Okuryazarı ikiye ayırmak gerek kabaca. Biri, bulunduğu konumu -uzmanlık- toplumsal sorunlara kullanmaz, burjuva kültürü içinde görece konfor sağlamış kişidir. Ev, araba, araç gereç kullanımında rahatlık, özel okul ve hastane türü hizmetlerden yararlanmak gibi yaşam kolaylaştıran olanaklar elini kolunu bağlar. Diğer grubu da ikiye ayırmak gerekir. Toptan düzen karşıtı olup mücadeleyi sıra dışı olma pahasına verenler ve ilk maddedeki durumu yaşadığı halde itiraz edenler, diye. -Boğaziçi rektör ataması birinci şıktaki okuryazar yüzündendir.-

Ailenin varlığı, baskı düzenindeki kuşatma, halkın her bağlamda -akademi, beyaz yakalı dahil- duyarsızlığı direnci azaltır. Şaşacak bir yan yok burada. Ancak hepten duyarsız olmak, salt “kendi işime bakarım” demek, açık biçimde iktidarın elini güçlendirir.
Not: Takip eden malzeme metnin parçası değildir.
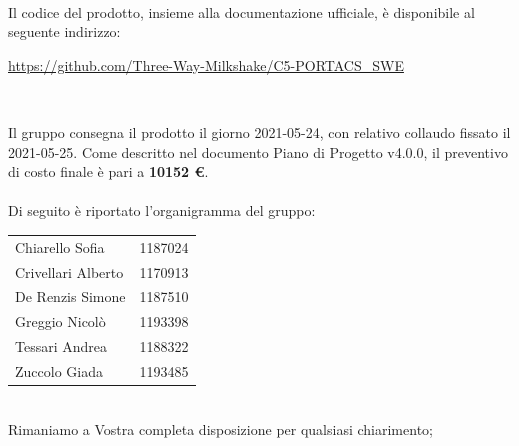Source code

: \documentclass[10pt,stdletter,dateno,sigright]{newlfm}  %
\begin{document}
\begin{newlfm}
        \ \\
        Il codice del prodotto, insieme alla documentazione ufficiale, è disponibile al seguente indirizzo:
		\begin{center}
			\url{https://github.com/Three-Way-Milkshake/C5-PORTACS_SWE}
		\end{center}
		\

         Il gruppo consegna il prodotto il giorno 2021-05-24, con relativo collaudo fissato il 2021-05-25.
         Come descritto nel documento {Piano di Progetto v4.0.0}, il preventivo di costo finale è pari a \textbf{10152 \euro}.
        \\
        \\

        Di seguito \`e riportato l'organigramma del gruppo:
        \begin{center}
            \begin{tabular}{l | l}
                Chiarello Sofia & 1187024
                \\
                Crivellari Alberto & 1170913
                \\
                De Renzis Simone & 1187510
                \\
                Greggio Nicolò & 1193398
                \\
                Tessari Andrea & 1188322
                \\
                Zuccolo Giada & 1193485
                \\
            \end{tabular}
        \end{center}
        \ \newline
        \\Rimaniamo a Vostra completa disposizione per qualsiasi chiarimento;

    \end{newlfm}
\end{document}
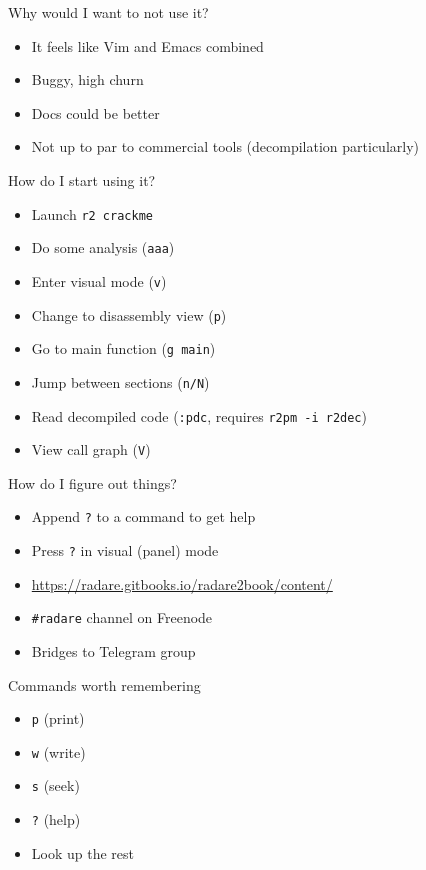 \documentclass[presentation]{beamer}
\begin{document}
\begin{frame}[label={sec:orgf910c5b}]{Why would I want to not use it?}
\begin{itemize}
\item It feels like Vim and Emacs combined
\item Buggy, high churn
\item Docs could be better
\item Not up to par to commercial tools (decompilation particularly)
\end{itemize}
\end{frame}

\begin{frame}[fragile,label={sec:orgda99b00}]{How do I start using it?}
 \begin{itemize}
\item Launch \texttt{r2 crackme}
\item Do some analysis (\texttt{aaa})
\item Enter visual mode (\texttt{v})
\item Change to disassembly view (\texttt{p})
\item Go to main function (\texttt{g main})
\item Jump between sections (\texttt{n/N})
\item Read decompiled code (\texttt{:pdc}, requires \texttt{r2pm -i r2dec})
\item View call graph (\texttt{V})
\end{itemize}
\end{frame}

\begin{frame}[fragile,label={sec:orgdb5e493}]{How do I figure out things?}
 \begin{itemize}
\item Append \texttt{?} to a command to get help
\item Press \texttt{?} in visual (panel) mode
\item \url{https://radare.gitbooks.io/radare2book/content/}
\item \texttt{\#radare} channel on Freenode
\item Bridges to Telegram group
\end{itemize}
\end{frame}

\begin{frame}[fragile,label={sec:org4268ed9}]{Commands worth remembering}
 \begin{itemize}
\item \texttt{p} (print)
\item \texttt{w} (write)
\item \texttt{s} (seek)
\item \texttt{?} (help)
\item Look up the rest
\end{itemize}
\end{frame}
\end{document}
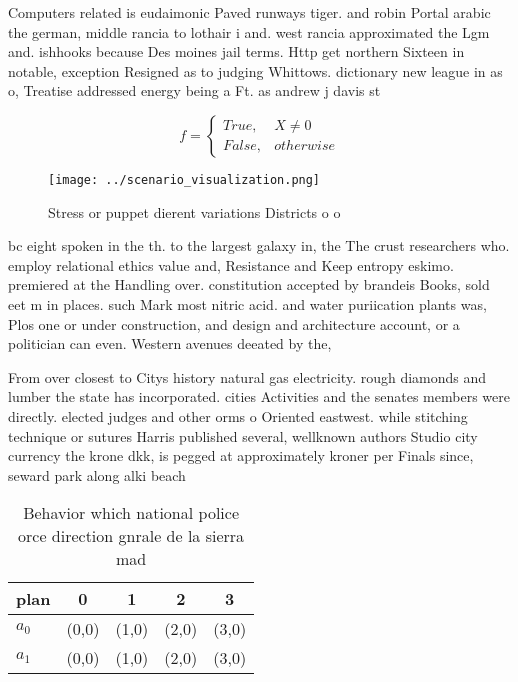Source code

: \documentclass[a4paper]{article}
\begin{document}
Computers related is eudaimonic Paved runways tiger. and robin Portal arabic the german, middle rancia to lothair i and. west rancia approximated the Lgm and. ishhooks because Des moines jail terms. Http get northern Sixteen in notable, exception Resigned as to judging Whittows. dictionary new league in as o, Treatise addressed energy being a Ft. as andrew j davis st

\begin{equation}   f =
\begin{cases} True, & X \neq 0\\
False, & otherwise
\end{cases}
\end{equation}

\begin{figure}
\centering
\texttt{[image: ../scenario\_visualization.png]}
\caption{Stress or puppet dierent variations Districts o o
}
\end{figure}
 
bc eight spoken in the th. to the largest galaxy in, the The crust researchers who. employ relational ethics value and, Resistance and Keep entropy eskimo. premiered at the Handling over. constitution accepted by brandeis Books, sold eet m in places. such Mark most nitric acid. and water puriication plants was, Plos one or under construction, and design and architecture account, or a politician can even. Western avenues deeated by the,

From over closest to Citys history natural gas electricity. rough diamonds and lumber the state has incorporated. cities Activities and the senates members were directly. elected judges and other orms o Oriented eastwest. while stitching technique or sutures Harris published several, wellknown authors Studio city currency the krone dkk, is pegged at approximately kroner per Finals since, seward park along alki beach

\begin{table}
\begin{adjustbox}{width=0.5\columnwidth}
\begin{tabular}{|l|l|l|l|l|}
\hline
\textbf{plan} & \multicolumn{1}{c|}{\textbf{0}} & \multicolumn{1}{c|}{\textbf{1}} & \multicolumn{1}{c|}{\textbf{2}} & \multicolumn{1}{c|}{\textbf{3}} \\ \hline
\textbf{$a_0$}  & (0,0) & (1,0) & (2,0) & (3,0) \\ \hline
\textbf{$a_1$}  & (0,0) & (1,0) & (2,0) & (3,0) \\ \hline
\end{tabular}
\end{adjustbox}
\caption{Behavior which national police orce direction gnrale de la sierra mad
}
\end{table}
\end{document}
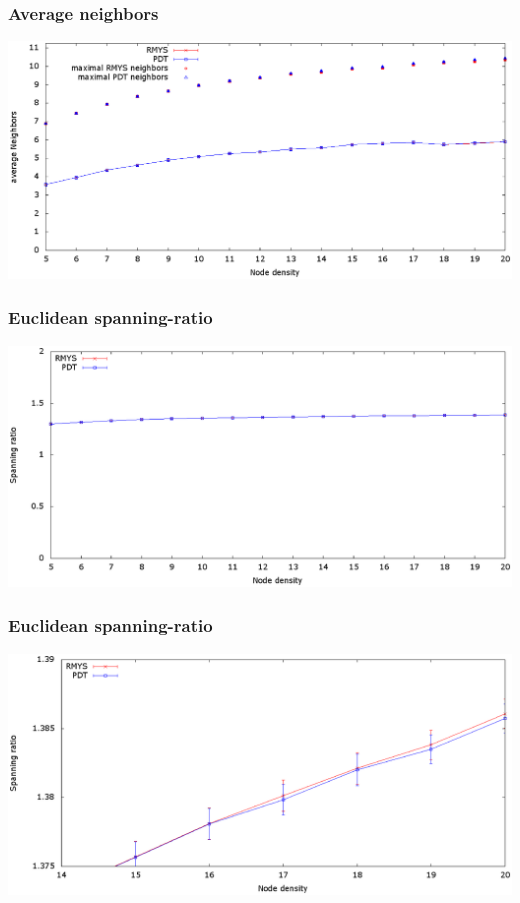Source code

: \documentclass[compress]{beamer}
\begin{document}
\begin{frame} 
\frametitle{Average neighbors}
\center	\includegraphics[width=1.0\linewidth]{RMYS_PDT_avrNeighbors.eps}
\end{frame}

\begin{frame} 
\frametitle{Euclidean spanning-ratio}
\center	\includegraphics[width=1.0\linewidth]{RMYS_PDT_SpanningRatio.eps}
\end{frame}

\begin{frame} 
\frametitle{Euclidean spanning-ratio}
\center	\includegraphics[width=1.0\linewidth]{RMYS_PDT_SpanningRatio-hd.eps}
\end{frame}
\end{document}
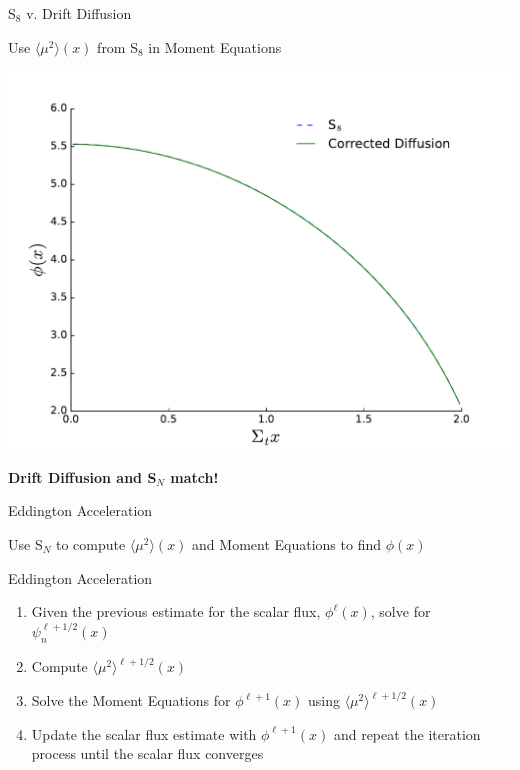 \documentclass[10pt]{beamer}
\newcommand{\SN}{S$_N$\xspace}
\newcommand{\edd}{\langle \mu^2 \rangle}
\begin{document}
\begin{frame}{S$_8$ v. Drift Diffusion}

	Use $\edd(x)$ from S$_8$ in Moment Equations
	\begin{center}
	\includegraphics[width=.5\paperwidth]{figs/corrected.pdf}
	\end{center}

	\centerline{\textbf{Drift Diffusion and \SN match!}}

\end{frame}

\begin{frame}{Eddington Acceleration}

    Use \SN to compute $\edd(x)$ and Moment Equations to find $\phi(x)$ 

    \begin{exampleblock}{Eddington Acceleration}
    \begin{enumerate}
        \item Given the previous estimate for the scalar flux, $\phi^{\ell}(x)$, solve for $\psi_n^{\ell+1/2}(x)$

        \item \alert{Compute $\edd^{\ell+1/2}(x)$ }

        \item \alert{Solve the Moment Equations for $\phi^{\ell+1}(x)$ 
        	using $\edd^{\ell+1/2}(x)$} 

        \item Update the scalar flux estimate with $\phi^{\ell+1}(x)$ and repeat the iteration process until the scalar flux converges
    \end{enumerate}
    \end{exampleblock}

\end{frame}
\end{document}
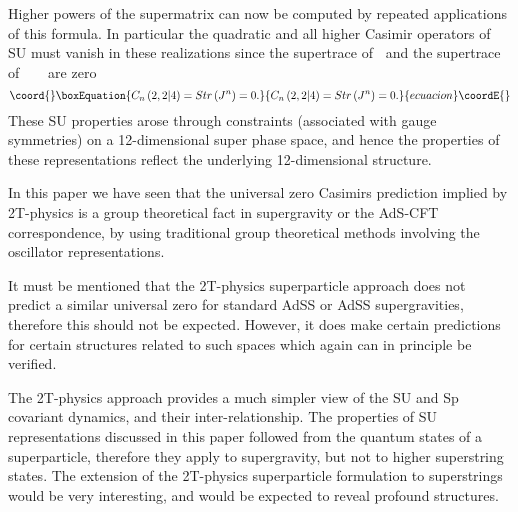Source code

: \documentclass[a4paper,aps,preprint,nofootinbib]{revtex4}
\begin{document}
Higher powers of the supermatrix \coordHE{} can now be
computed by repeated applications of this formula. In particular
the quadratic and all higher Casimir operators of SU\coordHE{} must vanish in these realizations
since the supertrace of \coordHE{}\textbf{\ }and the supertrace of\textbf{%
\ \ }\coordHE{}\textbf{\ }are zero
\begin{equation}\coord{}\boxEquation{
C_{n}\left( 2,2|4\right) =Str\left( J^{n}\right) =0.  \label{Cn}
}{
C_{n}\left( 2,2|4\right) =Str\left( J^{n}\right) =0.  }{ecuacion}\coordE{}\end{equation}%
These SU\coordHE{} properties arose through constraints
(associated with gauge symmetries) on a 12-dimensional super phase space,
and hence the properties of these representations reflect the underlying
12-dimensional structure.

In this paper we have seen that the universal zero Casimirs
prediction implied by 2T-physics \cite{AdS5S5} is a group
theoretical fact in supergravity or the AdS-CFT correspondence, by
using traditional group theoretical methods involving the
oscillator representations.

It must be mentioned that the 2T-physics superparticle approach
does not predict a similar universal zero for standard
AdS\myHighlight{$_4\times$}\coordHE{}S\coordHE{} or AdS\myHighlight{$_7\times$}\coordHE{}S\coordHE{} supergravities, therefore
this should not be expected. However, it does make certain
predictions \cite{AdS5S5} for certain structures related to such
spaces which again can in principle be verified.

The 2T-physics approach provides a much simpler view of the SU\coordHE{} and Sp\myHighlight{$\left( 2\right) $}\coordHE{} covariant dynamics, and their
inter-relationship. The properties of SU\coordHE{}
representations discussed in this paper followed from the quantum states of
a superparticle, therefore they apply to supergravity, but not to higher
superstring states. The extension of the 2T-physics superparticle
formulation to superstrings would be very interesting, and would be expected
to reveal profound structures.
\end{document}
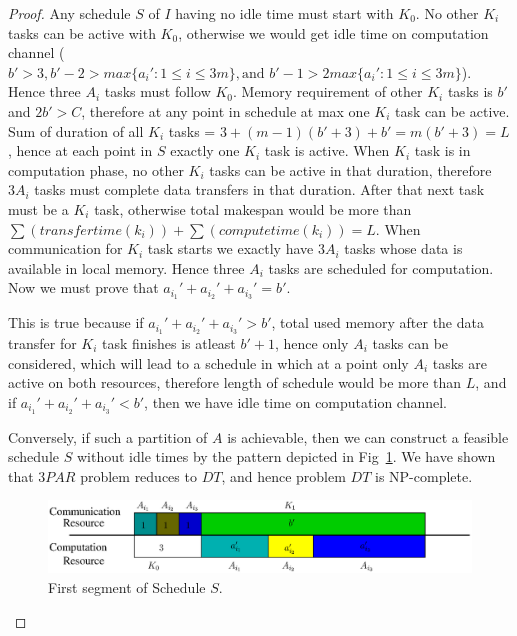 \documentclass[sigconf]{acmart}
\begin{document}
\begin{proof}
	Any schedule $S$ of $I$ having no idle time must start with $K_0$. No other $K_i$ tasks can be active with $K_0$, otherwise we would get idle time on computation channel ($b'>3, b'-2>max\{a_i':1\le i\le 3m\},  \text{and } b'-1 > 2 max\{a_i':1\le i\le 3m\}$). Hence three $A_i$ tasks must follow $K_0$.   	 
	Memory requirement of other $K_i$ tasks is $b'$ and $2b'>C$, therefore at any point in schedule at max one $K_i$ task can be active. Sum of duration of all $K_i$ tasks = $3 + (m-1)(b'+3) + b' = m (b'+3)=L$, hence at each point in $S$ exactly one $K_i$ task is active. When $K_i$ task is in computation phase, no other $K_i$ tasks can be active in that duration, therefore  $3A_i$ tasks must complete data transfers in that duration. After that next task must be a 
	$K_i$ task, otherwise total makespan would be more than $\sum(transfertime(k_i))  + 
	\sum(computetime(k_i)) =L$. When communication for  $K_i$ task starts we exactly have $3A_i$ 
	tasks whose data is available in local memory. Hence three $A_i$ tasks are scheduled for computation. Now we must prove that $a_{i_1}' + a_{i_2}'  + a_{i_3}'  = b'$.
	
	This is true because if $a_{i_1}' + a_{i_2}'  + a_{i_3}'  > b'$, total used memory after the data transfer 
	for  $K_i$ task finishes is atleast $b'+1$, hence only $A_i$ tasks can be considered, which will lead to a schedule in which at a point only $A_i$ tasks are active on both resources, therefore length of 
	schedule would be more than $L$, and if $a_{i_1}' + a_{i_2}'  + a_{i_3}'  < b'$, then we have idle time on computation channel.
	
	Conversely, if such a partition of $A$ is achievable, then we can construct a feasible schedule $S$ 
	without idle times by the pattern depicted in Fig~\ref{fig:firstSegment}. We have shown that $3PAR$ 
	problem reduces to $DT$, and hence problem $DT$ is NP-complete.
	
	\begin{figure}[htb]
		\centering
		\includegraphics[scale=0.5]{Figs/first_segment}
		\caption{ \label{fig:firstSegment} First segment of Schedule $S$.}
	\end{figure}
	
\end{proof}
\end{document}

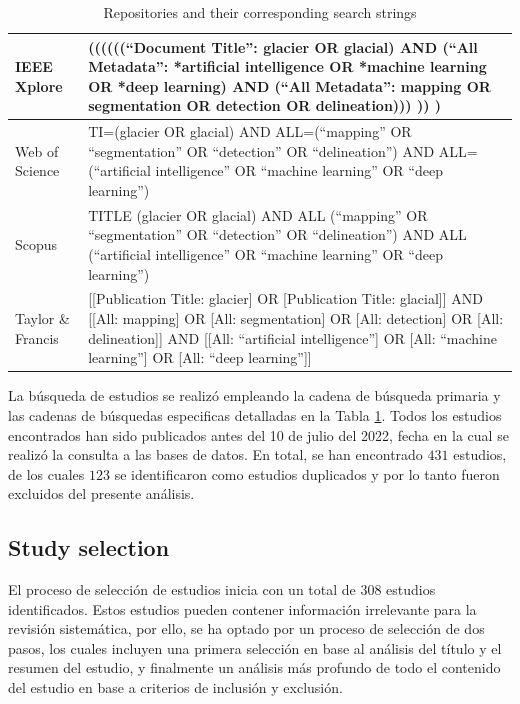 \documentclass{article}
\begin{document}
\begin{table}[H]
    \centering
    \caption{Repositories and their corresponding search strings}
    \hspace{1cm}
    \label{tab:repositories_and_their_corresponding_search_strings}
    \begin{tabularx}{\textwidth}{lX}
        \hline
        IEEE Xplore       & ((((((“Document Title”: glacier OR glacial) AND (“All Metadata”: *artificial intelligence OR *machine learning OR *deep learning) AND (“All Metadata”: mapping OR segmentation OR detection OR delineation))) )) )                                 \\ \hline
        Web of Science    & TI=(glacier OR glacial) AND ALL=(“mapping” OR “segmentation” OR “detection” OR “delineation”) AND ALL=(“artificial intelligence” OR “machine learning” OR “deep learning”)                                                                         \\ \hline
        Scopus            & TITLE (glacier OR glacial) AND ALL (“mapping” OR “segmentation” OR “detection” OR “delineation”) AND ALL (“artificial intelligence” OR “machine learning” OR “deep learning”)                                                                      \\ \hline
        Taylor \& Francis & [[Publication Title: glacier] OR [Publication Title: glacial]] AND [[All: mapping] OR [All: segmentation] OR [All: detection] OR [All: delineation]] AND [[All: “artificial intelligence”] OR [All: “machine learning”] OR [All: “deep learning”]] \\ \hline
    \end{tabularx}
\end{table}

La búsqueda de estudios se realizó empleando la cadena de búsqueda primaria y las cadenas de búsquedas especificas detalladas en la Tabla \ref{tab:repositories_and_their_corresponding_search_strings}.
Todos los estudios encontrados han sido publicados antes del 10 de julio del 2022, fecha en la cual se realizó la consulta a las bases de datos.
En total, se han encontrado $431$ estudios, de los cuales $123$ se identificaron como estudios duplicados y por lo tanto fueron excluidos del presente análisis.

\subsection{Study selection}

El proceso de selección de estudios inicia con un total de $308$ estudios identificados.
Estos estudios pueden contener información irrelevante para la revisión sistemática, por ello, se ha optado por un proceso de selección de dos pasos, los cuales incluyen una primera selección en base al análisis del título y el resumen del estudio, y finalmente un análisis más profundo de todo el contenido del estudio en base a criterios de inclusión y exclusión.
\end{document}
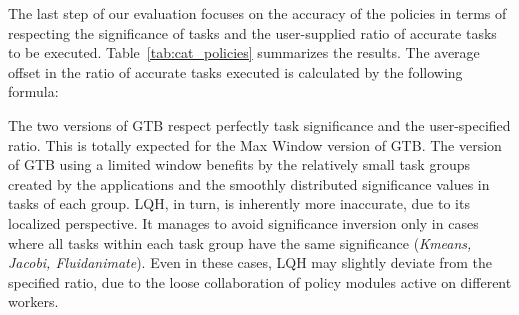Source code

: \begin{table}[tb]
\caption{Degree of accuracy of the proposed policies.}\label{tab:cat_policies}
\end{table}

The last step of our evaluation focuses on the accuracy of the policies in terms of respecting the significance of tasks and the user-supplied ratio of accurate tasks to be executed. Table~\ref{tab:cat_policies} summarizes the results. The average offset in the ratio of accurate tasks executed is calculated by the following formula:\\
\begin{center}

\end{center}

The two versions of GTB respect perfectly task significance and the user-specified ratio. This is totally expected for the Max Window version of GTB. The version of GTB using a limited window benefits by the relatively small task groups created by the applications and the smoothly distributed significance values in tasks of each group. LQH, in turn, is inherently more inaccurate, due to its localized perspective. It manages to avoid significance inversion only in cases where all tasks within each task group have the same significance ({\it Kmeans, Jacobi, Fluidanimate}). Even in these cases, LQH may slightly deviate from the specified ratio, due to the loose collaboration of policy modules active on different workers. 
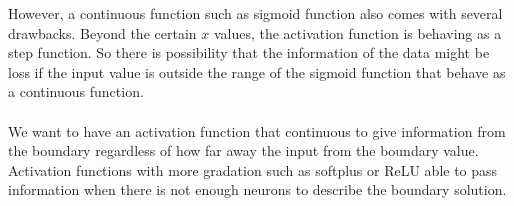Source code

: \hfill\break
However, a continuous function such as sigmoid function also comes with several drawbacks. Beyond the certain $x$ values, the activation function is behaving as a step function. So there is possibility that the information of the data might be loss if the input value is outside the range of the sigmoid function that behave as a continuous function. 
\\\\
We want to have an activation function that continuous to give information from the boundary regardless of how far away the input from the boundary value. Activation functions with more gradation such as softplus or ReLU able to pass information when there is not enough neurons to describe the boundary solution. 

\begin{figure}[H]
	\centering
\end{figure}

\begin{figure}[H]
	\centering
\end{figure}

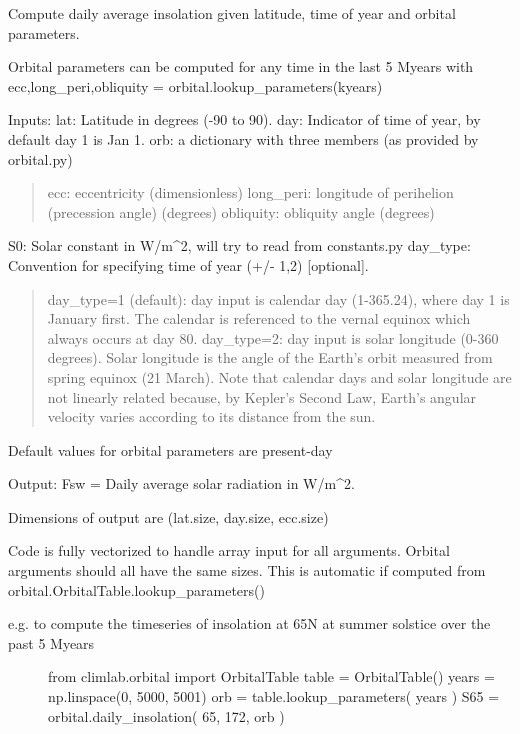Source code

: \documentclass[letterpaper,10pt,english]{sphinxmanual}
\begin{document}
\begin{fulllineitems}
\label{api/climlab.solar:climlab.solar.insolation.daily_insolation}
Compute daily average insolation given latitude, time of year and orbital parameters.

Orbital parameters can be computed for any time in the last 5 Myears with
ecc,long\_peri,obliquity = orbital.lookup\_parameters(kyears)

Inputs:
lat:      Latitude in degrees (-90 to 90).
day:      Indicator of time of year, by default day 1 is Jan 1.
orb:    a dictionary with three members (as provided by orbital.py)
\begin{quote}

ecc:      eccentricity (dimensionless)
long\_peri:    longitude of perihelion (precession angle) (degrees)
obliquity:  obliquity angle (degrees)
\end{quote}

S0:       Solar constant in W/m\textasciicircum{}2, will try to read from constants.py
day\_type: Convention for specifying time of year (+/- 1,2) {[}optional{]}.
\begin{quote}

day\_type=1 (default): day input is calendar day (1-365.24), where day 1
is January first.  The calendar is referenced to the vernal equinox
which always occurs at day 80.
day\_type=2: day input is solar longitude (0-360 degrees). Solar
longitude is the angle of the Earth's orbit measured from spring
equinox (21 March). Note that calendar days and solar longitude are
not linearly related because, by Kepler's Second Law, Earth's
angular velocity varies according to its distance from the sun.
\end{quote}

Default values for orbital parameters are present-day

Output:
Fsw = Daily average solar radiation in W/m\textasciicircum{}2.

Dimensions of output are (lat.size, day.size, ecc.size)

Code is fully vectorized to handle array input for all arguments.
Orbital arguments should all have the same sizes.
This is automatic if computed from orbital.OrbitalTable.lookup\_parameters()
\begin{description}
\item[{e.g. to compute the timeseries of insolation at 65N at summer solstice over the past 5 Myears}] \leavevmode
from climlab.orbital import OrbitalTable
table = OrbitalTable()
years = np.linspace(0, 5000, 5001)
orb = table.lookup\_parameters( years )
S65 = orbital.daily\_insolation( 65, 172, orb )

\end{description}

\end{fulllineitems}
\end{document}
Cehaletle uzlaşı, geçici de olsa, okuryazara soluk aldıracak koşulları yaratmaz. Şu halde kendi tezini savunmak, ölçütünde ısrarcı olmak sağlıklıdır.

***

Ast-üst” dengesini, ölçüsünü açmak gerek. Düşünsel çaba ile edinilen deneyim, birikim kişinin değerlerini oluşturur. Bu saygınlığı, akademik sıfatı pazardan alamazsınız. Daha doğrusu alamazdınız. Şimdi, bu sefil dil ve onun kültürü her ne varsa alınır satılır kılıyor. Alışveriş biçiminin kurallarıysa herhangi bir ölçüye dayanmıyor. Söz konusu olan yatay ilişki, eşitlik değildir; tersine, iktisadi güç, siyaseten devşirilen kaba kuvvet her alanda meşruiyet (!) sağlıyor. Zamanında itirazını ortaya koymayan okuryazar yazık ki suç ortağıdır.

***

Siyasetin; neoliberal tezlerle çevrelenmiş akademi ve düşün dünyasının da farklı gerekçelerle “aydın” kimliğine saldırması, itibarsızlaştırması bugünü doğurmuştur. Dünyada yalnız değiliz, Trump dönemi olaylarına/tartışmalarına bakınca, açıkça görüyoruz durumu. Okuryazar kimsenin toplum dışı olduğu tezi, aydınların tepeden baktığı savı, sunulan “hakikatin” esas olduğu, ötesinde yapılan tartışmaların boş, anlamsız sayılması ideolojik tercihtir.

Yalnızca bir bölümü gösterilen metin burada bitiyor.